:: WHAT IS NEEDED ::
Where a line of the material includes the string "synthetic", copy that line.

Top of DATA RECORDS

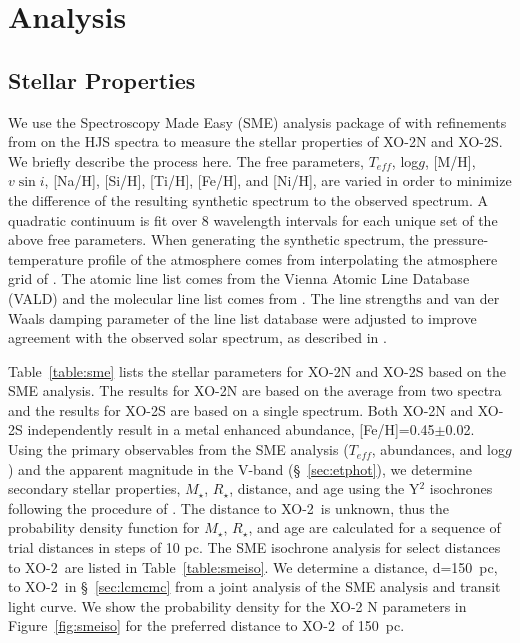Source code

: \documentclass{emulateapj}
\newcommand{\xon}{XO-2}
\newcommand{\vDs}{150}
\newcommand{\vFeH}{0.45}
\newcommand{\eFeH}{0.02}
\begin{document}
\section{Analysis}

\subsection{Stellar Properties}\label{sec:sme}

We use the Spectroscopy Made Easy (SME) analysis package of
\citet{VAL96} with refinements from \citet{VAL05} on the HJS spectra
to measure the stellar properties of \xon N and \xon S.  We briefly
describe the process here.  The free parameters, $T_{eff}$, log$g$,
[M/H], $v\sin{i}$, [Na/H], [Si/H], [Ti/H], [Fe/H], and [Ni/H], are
varied in order to minimize the difference of the resulting synthetic
spectrum to the observed spectrum.  A quadratic continuum is fit over
8 wavelength intervals for each unique set of the above free
parameters.  When generating the synthetic spectrum, the
pressure-temperature profile of the atmosphere comes from
interpolating the atmosphere grid of \citet{KUR92}.  The atomic line
list comes from the Vienna Atomic Line Database (VALD) \citep{PIS95}
and the molecular line list comes from \citet{KUR93}.  The line
strengths and van der Waals damping parameter of the line list
database were adjusted to improve agreement with the observed solar
spectrum, as described in \citet{VAL05}.

Table~\ref{table:sme} lists the stellar parameters for XO-2N and XO-2S
based on the SME analysis.  The results for \xon N are based on the
average from two spectra and the results for \xon S are based on a
single spectrum.  Both \xon N and \xon S independently result in a
metal enhanced abundance, [Fe/H]=\vFeH$\pm$\eFeH.  Using the primary
observables from the SME analysis ($T_{eff}$, abundances, and log$g$)
and the apparent magnitude in the V-band (\S~\ref{sec:etphot}), we
determine secondary stellar properties, $M_{\star}$, $R_{\star}$,
distance, and age using the Y$^{2}$ isochrones \citep{YI01} following the procedure
of \citet{VAL05}.  The distance to \xon\ is unknown, thus the
probability density function for $M_{\star}$, $R_{\star}$, and age are
calculated for a sequence of trial distances in steps of 10 pc.  The SME
isochrone analysis for select distances to \xon\ are listed in
Table~\ref{table:smeiso}.  We determine a distance, d=\vDs\ pc, to
\xon\ in \S~\ref{sec:lcmcmc} from a joint analysis of the SME analysis
and transit light curve.  We show the probability density for the \xon
N parameters in Figure~\ref{fig:smeiso} for the preferred distance to
\xon\ of \vDs\ pc.
\end{document}
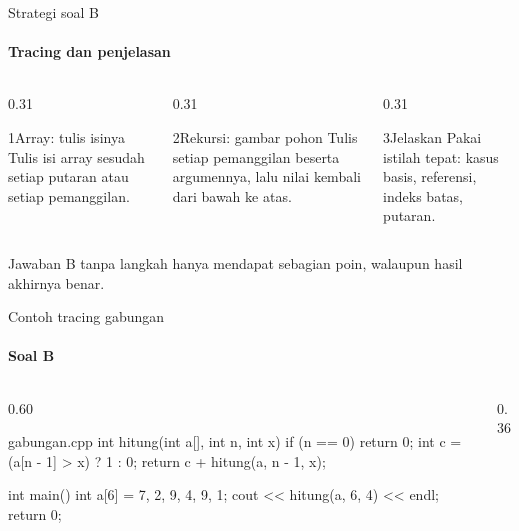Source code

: \documentclass[t]{beamer}
\begin{document}
\begin{frame}{Strategi soal B}
\framesubtitle{Tracing dan penjelasan}
\begin{columns}[T]
\begin{column}{0.31\textwidth}
\begin{Langkah}{1}{Array: tulis isinya}
Tulis isi array sesudah setiap putaran atau setiap pemanggilan.
\end{Langkah}
\end{column}
\begin{column}{0.31\textwidth}
\begin{Langkah}{2}{Rekursi: gambar pohon}
Tulis setiap pemanggilan beserta argumennya, lalu nilai kembali dari bawah ke atas.
\end{Langkah}
\end{column}
\begin{column}{0.31\textwidth}
\begin{Langkah}{3}{Jelaskan}
Pakai istilah tepat: kasus basis, referensi, indeks batas, putaran.
\end{Langkah}
\end{column}
\end{columns}
\vspace{8pt}
Jawaban B tanpa langkah hanya mendapat sebagian poin, walaupun hasil akhirnya benar.
\end{frame}

\begin{frame}[fragile]{Contoh tracing gabungan}
\framesubtitle{Soal B}
\begin{columns}[T]
\begin{column}{0.60\textwidth}
\begin{Kode}[listing options={style=ITERACodeKecil}]{gabungan.cpp}
int hitung(int a[], int n, int x) {
    if (n == 0) return 0;
    int c = (a[n - 1] > x) ? 1 : 0;
    return c + hitung(a, n - 1, x);
}

int main() {
    int a[6] = {7, 2, 9, 4, 9, 1};
    cout << hitung(a, 6, 4) << endl;
    return 0;
}
\end{Kode}
\end{column}
\begin{column}{0.36\textwidth}
\end{column}
\end{columns}
\end{frame}
\end{document}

Bottom of DATA RECORDS

:: RESULT BELOW ::
varied in order to minimize the difference of the resulting synthetic
parameters.  When generating the synthetic spectrum, the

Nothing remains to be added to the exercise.